Data for processing:
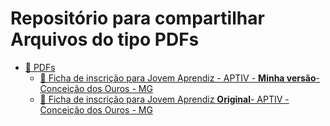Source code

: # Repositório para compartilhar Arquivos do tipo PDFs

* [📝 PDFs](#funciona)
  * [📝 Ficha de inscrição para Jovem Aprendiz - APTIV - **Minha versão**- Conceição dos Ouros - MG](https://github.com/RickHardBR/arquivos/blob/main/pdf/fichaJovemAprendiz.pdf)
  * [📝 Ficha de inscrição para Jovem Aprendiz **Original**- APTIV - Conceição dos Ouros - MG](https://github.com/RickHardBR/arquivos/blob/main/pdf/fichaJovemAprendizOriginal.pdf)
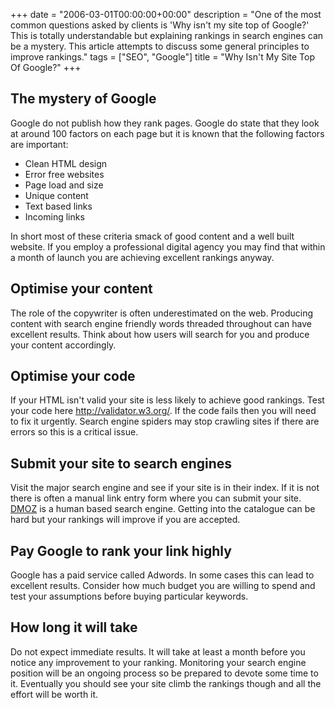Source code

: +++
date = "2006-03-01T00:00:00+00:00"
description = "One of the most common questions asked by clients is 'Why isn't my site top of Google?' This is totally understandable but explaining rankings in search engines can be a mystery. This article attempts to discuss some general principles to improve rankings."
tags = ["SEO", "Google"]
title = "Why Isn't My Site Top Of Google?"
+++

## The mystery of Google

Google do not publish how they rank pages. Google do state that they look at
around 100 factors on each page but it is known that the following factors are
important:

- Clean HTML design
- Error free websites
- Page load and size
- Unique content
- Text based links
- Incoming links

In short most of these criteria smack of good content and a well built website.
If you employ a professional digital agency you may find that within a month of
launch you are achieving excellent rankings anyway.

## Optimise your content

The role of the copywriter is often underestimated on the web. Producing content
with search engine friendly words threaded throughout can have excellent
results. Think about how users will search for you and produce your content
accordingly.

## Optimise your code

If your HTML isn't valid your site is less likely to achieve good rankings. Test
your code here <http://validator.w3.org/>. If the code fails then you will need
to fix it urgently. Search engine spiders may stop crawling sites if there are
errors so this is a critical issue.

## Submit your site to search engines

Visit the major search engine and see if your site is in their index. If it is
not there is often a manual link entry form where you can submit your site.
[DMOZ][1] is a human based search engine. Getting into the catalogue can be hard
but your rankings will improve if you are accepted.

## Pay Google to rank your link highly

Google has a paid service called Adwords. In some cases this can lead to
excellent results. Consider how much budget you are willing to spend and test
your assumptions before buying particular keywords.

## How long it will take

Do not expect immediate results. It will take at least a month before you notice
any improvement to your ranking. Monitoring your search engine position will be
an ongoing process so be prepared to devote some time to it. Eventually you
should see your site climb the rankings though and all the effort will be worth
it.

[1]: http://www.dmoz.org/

--

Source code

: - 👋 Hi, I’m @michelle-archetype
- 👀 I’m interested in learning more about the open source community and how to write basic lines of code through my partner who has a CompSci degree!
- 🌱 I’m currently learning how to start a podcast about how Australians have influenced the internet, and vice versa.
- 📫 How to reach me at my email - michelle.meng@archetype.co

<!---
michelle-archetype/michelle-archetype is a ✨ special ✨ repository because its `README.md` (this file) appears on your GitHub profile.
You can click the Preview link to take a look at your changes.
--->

---

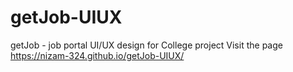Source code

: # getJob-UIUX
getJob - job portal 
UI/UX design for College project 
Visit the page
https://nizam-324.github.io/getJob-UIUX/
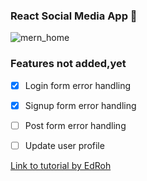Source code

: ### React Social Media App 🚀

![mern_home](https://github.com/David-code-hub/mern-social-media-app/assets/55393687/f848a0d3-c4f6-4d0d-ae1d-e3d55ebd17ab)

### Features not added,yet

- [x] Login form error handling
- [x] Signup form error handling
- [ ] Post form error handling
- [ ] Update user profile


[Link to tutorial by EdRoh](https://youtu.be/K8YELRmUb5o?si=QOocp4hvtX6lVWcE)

What to work on: Copy exactly the part of the material above that opens with the line containing "https://nizam-324.github.io/getJob-UIUX/" and closes with the line containing "[Link to tutorial", ends included. Drop the images.

Task answer:
https://nizam-324.github.io/getJob-UIUX/
Source code

: ### React Social Media App 🚀

![mern_home](https://github.com/David-code-hub/mern-social-media-app/assets/55393687/f848a0d3-c4f6-4d0d-ae1d-e3d55ebd17ab)

### Features not added,yet

- [x] Login form error handling
- [x] Signup form error handling
- [ ] Post form error handling
- [ ] Update user profile


[Link to tutorial by EdRoh](https://youtu.be/K8YELRmUb5o?si=QOocp4hvtX6lVWcE)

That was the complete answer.